= WHAT TO DO =
Would you set down all of the entries below exactly as they stand?

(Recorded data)

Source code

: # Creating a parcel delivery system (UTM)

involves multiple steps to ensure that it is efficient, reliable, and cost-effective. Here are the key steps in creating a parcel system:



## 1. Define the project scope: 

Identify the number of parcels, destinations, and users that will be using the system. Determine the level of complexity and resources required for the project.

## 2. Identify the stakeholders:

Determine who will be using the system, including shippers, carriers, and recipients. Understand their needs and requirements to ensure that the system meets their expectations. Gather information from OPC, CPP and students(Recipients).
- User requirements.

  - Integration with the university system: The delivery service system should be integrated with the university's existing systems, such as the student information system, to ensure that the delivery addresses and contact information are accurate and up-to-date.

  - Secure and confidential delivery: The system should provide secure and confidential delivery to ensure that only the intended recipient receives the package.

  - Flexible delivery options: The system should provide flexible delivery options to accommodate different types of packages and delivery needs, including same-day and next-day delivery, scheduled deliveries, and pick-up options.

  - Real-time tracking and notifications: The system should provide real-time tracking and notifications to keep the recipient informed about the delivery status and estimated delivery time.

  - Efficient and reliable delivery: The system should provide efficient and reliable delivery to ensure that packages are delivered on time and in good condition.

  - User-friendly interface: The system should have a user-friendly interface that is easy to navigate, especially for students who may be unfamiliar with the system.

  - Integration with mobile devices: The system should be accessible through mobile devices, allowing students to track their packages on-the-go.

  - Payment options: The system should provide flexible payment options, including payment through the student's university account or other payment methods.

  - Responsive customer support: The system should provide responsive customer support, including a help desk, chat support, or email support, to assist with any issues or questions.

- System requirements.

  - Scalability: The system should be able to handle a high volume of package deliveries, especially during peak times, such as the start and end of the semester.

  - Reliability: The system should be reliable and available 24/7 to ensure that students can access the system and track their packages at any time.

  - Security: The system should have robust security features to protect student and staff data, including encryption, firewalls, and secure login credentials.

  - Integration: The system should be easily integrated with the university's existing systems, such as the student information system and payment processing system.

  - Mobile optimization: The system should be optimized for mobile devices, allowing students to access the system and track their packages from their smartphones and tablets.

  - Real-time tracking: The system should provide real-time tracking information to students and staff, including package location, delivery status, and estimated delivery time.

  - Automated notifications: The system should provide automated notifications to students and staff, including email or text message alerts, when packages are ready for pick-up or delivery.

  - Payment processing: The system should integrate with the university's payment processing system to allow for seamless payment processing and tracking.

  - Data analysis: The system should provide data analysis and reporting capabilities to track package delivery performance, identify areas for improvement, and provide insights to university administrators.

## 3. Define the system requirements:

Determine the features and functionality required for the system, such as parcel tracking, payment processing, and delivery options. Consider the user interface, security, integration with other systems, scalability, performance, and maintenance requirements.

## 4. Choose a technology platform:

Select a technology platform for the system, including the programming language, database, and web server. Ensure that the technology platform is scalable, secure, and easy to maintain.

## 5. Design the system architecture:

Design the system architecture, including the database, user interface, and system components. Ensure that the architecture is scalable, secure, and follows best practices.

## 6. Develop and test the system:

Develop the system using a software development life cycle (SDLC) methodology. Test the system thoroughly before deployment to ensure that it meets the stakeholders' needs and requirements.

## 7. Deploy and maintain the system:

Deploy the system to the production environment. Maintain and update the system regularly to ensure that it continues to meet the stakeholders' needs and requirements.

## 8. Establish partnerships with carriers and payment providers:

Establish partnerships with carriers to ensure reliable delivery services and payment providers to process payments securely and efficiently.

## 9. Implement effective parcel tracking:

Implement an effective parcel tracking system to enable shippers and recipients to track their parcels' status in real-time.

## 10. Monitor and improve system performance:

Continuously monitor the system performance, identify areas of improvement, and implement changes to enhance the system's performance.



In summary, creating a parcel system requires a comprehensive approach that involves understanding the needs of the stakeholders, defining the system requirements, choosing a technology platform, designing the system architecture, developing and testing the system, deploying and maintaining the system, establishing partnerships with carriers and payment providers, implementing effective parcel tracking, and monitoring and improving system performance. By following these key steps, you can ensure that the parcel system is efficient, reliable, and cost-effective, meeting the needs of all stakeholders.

= WRITTEN SOLUTION =
Source code

: # Creating a parcel delivery system (UTM)

involves multiple steps to ensure that it is efficient, reliable, and cost-effective. Here are the key steps in creating a parcel system:



## 1. Define the project scope: 

Identify the number of parcels, destinations, and users that will be using the system. Determine the level of complexity and resources required for the project.

## 2. Identify the stakeholders:

Determine who will be using the system, including shippers, carriers, and recipients. Understand their needs and requirements to ensure that the system meets their expectations. Gather information from OPC, CPP and students(Recipients).
- User requirements.

  - Integration with the university system: The delivery service system should be integrated with the university's existing systems, such as the student information system, to ensure that the delivery addresses and contact information are accurate and up-to-date.

  - Secure and confidential delivery: The system should provide secure and confidential delivery to ensure that only the intended recipient receives the package.

  - Flexible delivery options: The system should provide flexible delivery options to accommodate different types of packages and delivery needs, including same-day and next-day delivery, scheduled deliveries, and pick-up options.

  - Real-time tracking and notifications: The system should provide real-time tracking and notifications to keep the recipient informed about the delivery status and estimated delivery time.

  - Efficient and reliable delivery: The system should provide efficient and reliable delivery to ensure that packages are delivered on time and in good condition.

  - User-friendly interface: The system should have a user-friendly interface that is easy to navigate, especially for students who may be unfamiliar with the system.

  - Integration with mobile devices: The system should be accessible through mobile devices, allowing students to track their packages on-the-go.

  - Payment options: The system should provide flexible payment options, including payment through the student's university account or other payment methods.

  - Responsive customer support: The system should provide responsive customer support, including a help desk, chat support, or email support, to assist with any issues or questions.

- System requirements.

  - Scalability: The system should be able to handle a high volume of package deliveries, especially during peak times, such as the start and end of the semester.

  - Reliability: The system should be reliable and available 24/7 to ensure that students can access the system and track their packages at any time.

  - Security: The system should have robust security features to protect student and staff data, including encryption, firewalls, and secure login credentials.

  - Integration: The system should be easily integrated with the university's existing systems, such as the student information system and payment processing system.

  - Mobile optimization: The system should be optimized for mobile devices, allowing students to access the system and track their packages from their smartphones and tablets.

  - Real-time tracking: The system should provide real-time tracking information to students and staff, including package location, delivery status, and estimated delivery time.

  - Automated notifications: The system should provide automated notifications to students and staff, including email or text message alerts, when packages are ready for pick-up or delivery.

  - Payment processing: The system should integrate with the university's payment processing system to allow for seamless payment processing and tracking.

  - Data analysis: The system should provide data analysis and reporting capabilities to track package delivery performance, identify areas for improvement, and provide insights to university administrators.

## 3. Define the system requirements:

Determine the features and functionality required for the system, such as parcel tracking, payment processing, and delivery options. Consider the user interface, security, integration with other systems, scalability, performance, and maintenance requirements.

## 4. Choose a technology platform:

Select a technology platform for the system, including the programming language, database, and web server. Ensure that the technology platform is scalable, secure, and easy to maintain.

## 5. Design the system architecture:

Design the system architecture, including the database, user interface, and system components. Ensure that the architecture is scalable, secure, and follows best practices.

## 6. Develop and test the system:

Develop the system using a software development life cycle (SDLC) methodology. Test the system thoroughly before deployment to ensure that it meets the stakeholders' needs and requirements.

## 7. Deploy and maintain the system:

Deploy the system to the production environment. Maintain and update the system regularly to ensure that it continues to meet the stakeholders' needs and requirements.

## 8. Establish partnerships with carriers and payment providers:

Establish partnerships with carriers to ensure reliable delivery services and payment providers to process payments securely and efficiently.

## 9. Implement effective parcel tracking:

Implement an effective parcel tracking system to enable shippers and recipients to track their parcels' status in real-time.

## 10. Monitor and improve system performance:

Continuously monitor the system performance, identify areas of improvement, and implement changes to enhance the system's performance.



In summary, creating a parcel system requires a comprehensive approach that involves understanding the needs of the stakeholders, defining the system requirements, choosing a technology platform, designing the system architecture, developing and testing the system, deploying and maintaining the system, establishing partnerships with carriers and payment providers, implementing effective parcel tracking, and monitoring and improving system performance. By following these key steps, you can ensure that the parcel system is efficient, reliable, and cost-effective, meeting the needs of all stakeholders.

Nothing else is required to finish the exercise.